■ What needs to be done ■
Work out how many lines of the listing below hold the word "leftBorder", and give that number only.

(Beginning of Excerpted records)

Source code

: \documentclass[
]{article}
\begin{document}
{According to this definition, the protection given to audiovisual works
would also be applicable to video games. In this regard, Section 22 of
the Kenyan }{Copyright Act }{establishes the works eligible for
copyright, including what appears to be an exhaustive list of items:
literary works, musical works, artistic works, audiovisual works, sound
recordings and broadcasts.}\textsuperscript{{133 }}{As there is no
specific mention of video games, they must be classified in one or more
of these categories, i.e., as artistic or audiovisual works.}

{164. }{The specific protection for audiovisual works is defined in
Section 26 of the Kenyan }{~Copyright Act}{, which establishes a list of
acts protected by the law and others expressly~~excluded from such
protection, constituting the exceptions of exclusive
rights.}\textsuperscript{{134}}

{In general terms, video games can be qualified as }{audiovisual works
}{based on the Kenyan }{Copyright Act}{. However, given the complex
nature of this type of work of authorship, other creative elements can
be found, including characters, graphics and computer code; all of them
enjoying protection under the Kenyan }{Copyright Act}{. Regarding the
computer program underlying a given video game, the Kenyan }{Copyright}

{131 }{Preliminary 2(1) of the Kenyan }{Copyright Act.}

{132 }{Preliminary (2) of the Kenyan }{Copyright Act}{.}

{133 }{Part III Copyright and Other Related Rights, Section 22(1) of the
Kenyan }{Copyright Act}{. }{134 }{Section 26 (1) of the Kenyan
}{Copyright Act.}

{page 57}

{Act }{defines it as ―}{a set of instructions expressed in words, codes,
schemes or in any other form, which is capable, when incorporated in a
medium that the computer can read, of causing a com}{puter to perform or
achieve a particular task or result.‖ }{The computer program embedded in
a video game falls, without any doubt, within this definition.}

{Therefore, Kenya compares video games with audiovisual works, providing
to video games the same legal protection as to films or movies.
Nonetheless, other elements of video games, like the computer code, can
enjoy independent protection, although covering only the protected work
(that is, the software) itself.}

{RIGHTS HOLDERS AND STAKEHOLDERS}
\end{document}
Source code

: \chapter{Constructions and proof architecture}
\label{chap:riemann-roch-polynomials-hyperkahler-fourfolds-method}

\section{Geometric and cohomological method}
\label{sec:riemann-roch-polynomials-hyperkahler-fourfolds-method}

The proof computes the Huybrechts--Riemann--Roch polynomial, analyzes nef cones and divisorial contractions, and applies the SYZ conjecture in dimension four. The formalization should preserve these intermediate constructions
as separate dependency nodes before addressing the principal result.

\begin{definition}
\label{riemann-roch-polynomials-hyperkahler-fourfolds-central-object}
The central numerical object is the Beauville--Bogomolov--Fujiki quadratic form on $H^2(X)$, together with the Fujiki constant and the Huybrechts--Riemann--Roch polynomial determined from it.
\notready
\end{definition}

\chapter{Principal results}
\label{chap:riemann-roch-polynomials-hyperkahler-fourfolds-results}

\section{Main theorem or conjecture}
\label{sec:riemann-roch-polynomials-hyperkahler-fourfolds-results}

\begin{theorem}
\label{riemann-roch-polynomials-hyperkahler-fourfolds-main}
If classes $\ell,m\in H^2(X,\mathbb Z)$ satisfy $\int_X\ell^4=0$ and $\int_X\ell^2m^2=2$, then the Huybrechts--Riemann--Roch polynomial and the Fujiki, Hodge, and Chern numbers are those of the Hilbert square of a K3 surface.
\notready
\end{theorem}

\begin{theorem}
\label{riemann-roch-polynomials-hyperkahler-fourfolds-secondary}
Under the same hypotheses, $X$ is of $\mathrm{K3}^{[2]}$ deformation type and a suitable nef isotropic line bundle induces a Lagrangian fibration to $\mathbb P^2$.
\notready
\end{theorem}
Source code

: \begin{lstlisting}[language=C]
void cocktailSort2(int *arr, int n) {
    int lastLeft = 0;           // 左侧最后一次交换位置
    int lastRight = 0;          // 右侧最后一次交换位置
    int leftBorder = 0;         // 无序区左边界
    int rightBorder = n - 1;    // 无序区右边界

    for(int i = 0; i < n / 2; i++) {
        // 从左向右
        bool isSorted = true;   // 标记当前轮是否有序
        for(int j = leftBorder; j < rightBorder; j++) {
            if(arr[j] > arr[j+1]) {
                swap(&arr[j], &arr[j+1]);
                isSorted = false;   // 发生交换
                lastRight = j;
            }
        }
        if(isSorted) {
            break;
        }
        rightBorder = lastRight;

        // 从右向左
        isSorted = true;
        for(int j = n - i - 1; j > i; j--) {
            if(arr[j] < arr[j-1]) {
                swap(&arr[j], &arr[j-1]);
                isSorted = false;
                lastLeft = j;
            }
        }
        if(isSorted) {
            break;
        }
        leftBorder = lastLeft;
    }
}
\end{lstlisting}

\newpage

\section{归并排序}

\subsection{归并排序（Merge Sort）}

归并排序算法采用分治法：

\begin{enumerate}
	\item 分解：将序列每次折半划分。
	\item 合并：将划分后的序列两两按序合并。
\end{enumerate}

(End of Excerpted records)

■ Solved problem ■
3